Omperlodge said:
I want to see the math. I believe that a developer should pay for the costs of infrastructure within their development along with any additional incremental cost to the overall system of College Station. This is probably how they justify the road impact fee.
If you have a small development that isn't extending any roads that will be used by the greater College Station residents, a road impact fee makes sense.
If you have a large development that is extending miles and miles of larger roads, they are making a significant investment that benefits all residents to a certain extent. These road costs should be offset against the impact fees or the city is just double dipping.
I think City Council loses sight of the fact that each new $400,000 home adds $2047 to the revenue line along with all their personal spend in terms of sales tax and supporting local businesses. A 1000 new homes brings in $61,424,640 over 30 years even without appreciation of the home. I have a hard time believing that the cost to the system for those additional 1000 homes is greater than the tax revenue they bring in over that time period.
From 1938 to 2018 we didn't even have these fees. How did we survive fiscally for our entire history without them? No one on council ever paid a nickel in impact fees on their home, including me. It's a regressive tax against only those trying to buy a new home today.
As I see it, it's council's duty to hold in check the tendency that all organizations have to grow themselves. Without us on council representing the citizens, there's almost no fee or tax we can't level as a monopoly government.
And, once any fee IS enacted, it's too easy to justify with the constant retort "well, if we do away with this fee we'll just have to raise taxes on everyone else." Not true. Mathematically not true. If we can pay a $27m legal judgement and buy Macy's and let it set empty without raising taxes, we can darn sure forego $2.3m a year in fees targeting young folks without doing so.
We are doing damage to our housing market. We are artificially elevating the cost of a home, constraining supply by dissuading builders from building in our city limits, and driving young families and downsizing retirees out of town.
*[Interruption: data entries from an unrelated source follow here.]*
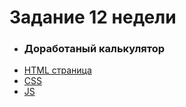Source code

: # **Задание 12 недели**
+ ### Доработаный калькулятор  
+ [HTML страница](https://github.com/Kalinin-Alexander/first_rep/blob/main/10thWeek/task1.html)
+ [CSS](https://github.com/Kalinin-Alexander/first_rep/blob/main/10thWeek/style.css)
+ [JS](https://github.com/Kalinin-Alexander/first_rep/blob/main/10thWeek/task1.js)
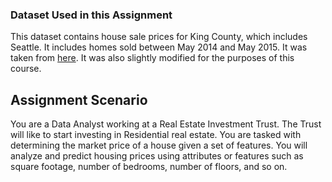 ### Dataset Used in this Assignment
This dataset contains house sale prices for King County, which includes Seattle. It includes homes sold between May 2014 and May 2015. It was taken from [here](https://www.kaggle.com/harlfoxem/housesalesprediction?cm_mmc=Email_Newsletter-_-Developer_Ed%2BTech-_-WW_WW-_-SkillsNetwork-Courses-IBMDeveloperSkillsNetwork-DA0101EN-SkillsNetwork-20235326&cm_mmca1=000026UJ&cm_mmca2=10006555&cm_mmca3=M12345678&cvosrc=email.Newsletter.M12345678&cvo_campaign=000026UJ&cm_mmc=Email_Newsletter-_-Developer_Ed%2BTech-_-WW_WW-_-SkillsNetwork-Courses-IBMDeveloperSkillsNetwork-DA0101EN-SkillsNetwork-20235326&cm_mmca1=000026UJ&cm_mmca2=10006555&cm_mmca3=M12345678&cvosrc=email.Newsletter.M12345678&cvo_campaign=000026UJ). It was also slightly modified for the purposes of this course. 


## Assignment Scenario
You are a Data Analyst working at a Real Estate Investment Trust. The Trust will like to start investing in Residential real estate. You are tasked with determining the market price of a house given a set of features. You will analyze and predict housing prices using attributes or features such as square footage, number of bedrooms, number of floors, and so on.
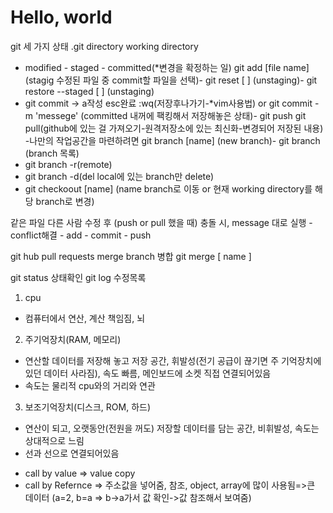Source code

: Hello, world
============
git 세 가지 상태
.git directory
working directory
- modified - staged - committed(*변경을 확정하는 일)
git add [file name] (stagig 수정된 파일 중 commit할 파일을 선택)- git reset [ ] (unstaging)- git restore --staged [ ] (unstaging)
- git commit -> a작성 esc완료 :wq(저장후나가기-*vim사용법) or git commit -m 'messege' (committed 내꺼에 팩킹해서 저장해놓은 상태)- git push
git pull(github에 있는 걸 가져오기-원격저장소에 있는 최신화-변경되어 저장된 내용)
-나만의 작업공간을 마련하려면 git branch [name] (new branch)- git branch (branch 목록)
- git branch -r(remote)
- git branch -d(del local에 있는 branch만 delete)
- git checkoout [name] (name branch로 이동 or 현재 working directory를 해당 branch로 변경)

같은 파일 다른 사람 수정 후 (push or pull 했을 때) 충돌 시, message 대로 실행 - conflict해결 - add - commit - push  

git hub pull requests
merge branch 병합
git merge [ name ]

git status 상태확인
git log 수정목록

1. cpu
- 컴퓨터에서 연산, 계산 책임짐, 뇌

2. 주기억장치(RAM, 메모리)
- 연산할 데이터를 저장해 놓고 저장 공간, 휘발성(전기 공급이 끊기면 주 기억장치에 있던 데이터 사라짐), 속도 빠름, 메인보드에 소켓 직접 연결되어있음
- 속도는 물리적 cpu와의 거리와 연관

3. 보조기억장치(디스크, ROM, 하드)
- 연산이 되고, 오랫동안(전원을 꺼도) 저장할 데이터를 담는 공간, 비휘발성, 속도는 상대적으로 느림
- 선과 선으로 연결되어있음

* call by value => value copy
* call by Refernce => 주소값을 넣어줌, 참조, object, array에 많이 사용됨=>큰 데이터 (a=2, b=a => b->a가서 값 확인->값 참조해서 보여줌)
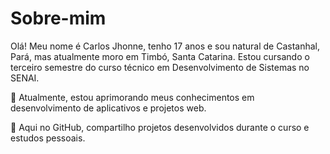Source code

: # Sobre-mim

Olá! Meu nome é Carlos Jhonne, tenho 17 anos e sou natural de Castanhal, Pará, mas atualmente moro em Timbó, Santa Catarina.
Estou cursando o terceiro semestre do curso técnico em Desenvolvimento de Sistemas no SENAI.

🌱 Atualmente, estou aprimorando meus conhecimentos em desenvolvimento de aplicativos e projetos web.

🔗 Aqui no GitHub, compartilho projetos desenvolvidos durante o curso e estudos pessoais.
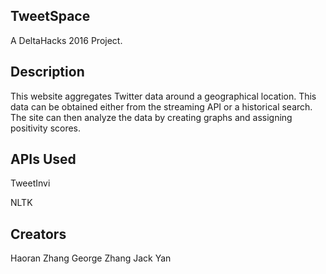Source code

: ## TweetSpace

A DeltaHacks 2016 Project.

## Description

This website aggregates Twitter data around a geographical location. This data can be obtained either from the streaming API or a historical search. The site can then analyze the data by creating graphs and assigning positivity scores.

## APIs Used

TweetInvi

NLTK 

## Creators
Haoran Zhang
George Zhang
Jack Yan
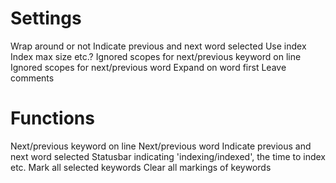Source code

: # Settings
Wrap around or not
Indicate previous and next word selected
Use index
Index max size etc.?
Ignored scopes for next/previous keyword on line
Ignored scopes for next/previous word
Expand on word first
Leave comments

# Functions
Next/previous keyword on line
Next/previous word
Indicate previous and next word selected
Statusbar indicating 'indexing/indexed', the time to index etc.
Mark all selected keywords
Clear all markings of keywords
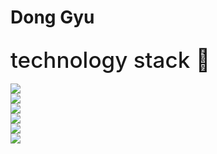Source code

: <h1>Dong Gyu </h1>


<div style="margin-top:30px">
  <div style="font-size:35px; font-weight: 500">technology stack 💪
  </div> <br>
  <div style="display:flex; flex-direction: column">
  <img src="https://img.shields.io/badge/React-61DAFB?style=flat-square&logo=React&logoColor=white"/>
  <img src="https://img.shields.io/badge/Django-092E20?style=flat-square&logo=Django&logoColor=white"/>
  <img src="https://img.shields.io/badge/Android-3DDC84?style=flat-square&logo=Android&logoColor=white"/>
  <img src="https://img.shields.io/badge/Python-3776AB?style=flat-square&logo=Python&logoColor=white"/>
  <img src="https://img.shields.io/badge/JavaScript-F7DF1E?style=flat-square&logo=JavaScript&logoColor=white"/>
  <img src="https://img.shields.io/badge/Css3-1572B6?style=flat-square&logo=Css3&logoColor=white"/>
  </div>
</div>

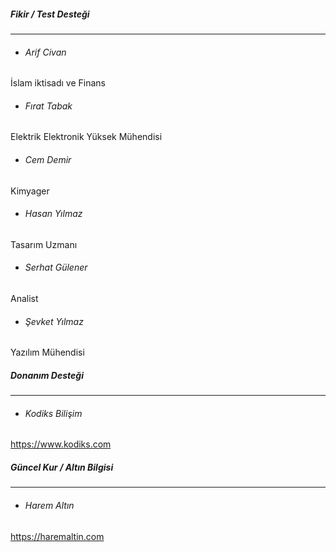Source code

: ##### Fikir / Test Desteği
---  

- ###### Arif Civan
İslam iktisadı ve Finans

- ###### Fırat Tabak
Elektrik Elektronik Yüksek Mühendisi

- ###### Cem Demir  
Kimyager

- ###### Hasan Yılmaz  
Tasarım Uzmanı

- ###### Serhat Gülener  
Analist

- ###### Şevket Yılmaz  
Yazılım Mühendisi

##### Donanım Desteği
---
- ###### Kodiks Bilişim  
https://www.kodiks.com

 ##### Güncel Kur / Altın Bilgisi
---
- ###### Harem Altın  
https://haremaltin.com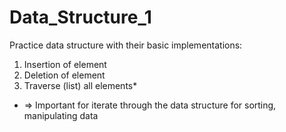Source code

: # Data_Structure_1
Practice data structure with their basic implementations:
  1) Insertion of element
  2) Deletion of element
  3) Traverse (list) all elements*
  * => Important for iterate through the data structure for sorting, manipulating data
Navasota, Caldwell, Franklin and the city of Bryan love this policy. CoB built almost twice the homes we did inside their city limits in 2025 and we're 40% bigger.
Via this policy, everyone's taxes are going up even when the rates don't because valuations go up when the number of homes added to a growing market goes down.
I know our vote last night was seen by legislators that'll convene the 90th session with impact fees in mind and likely make the decision for us.
We had an opportunity to self govern last night and we whiffed.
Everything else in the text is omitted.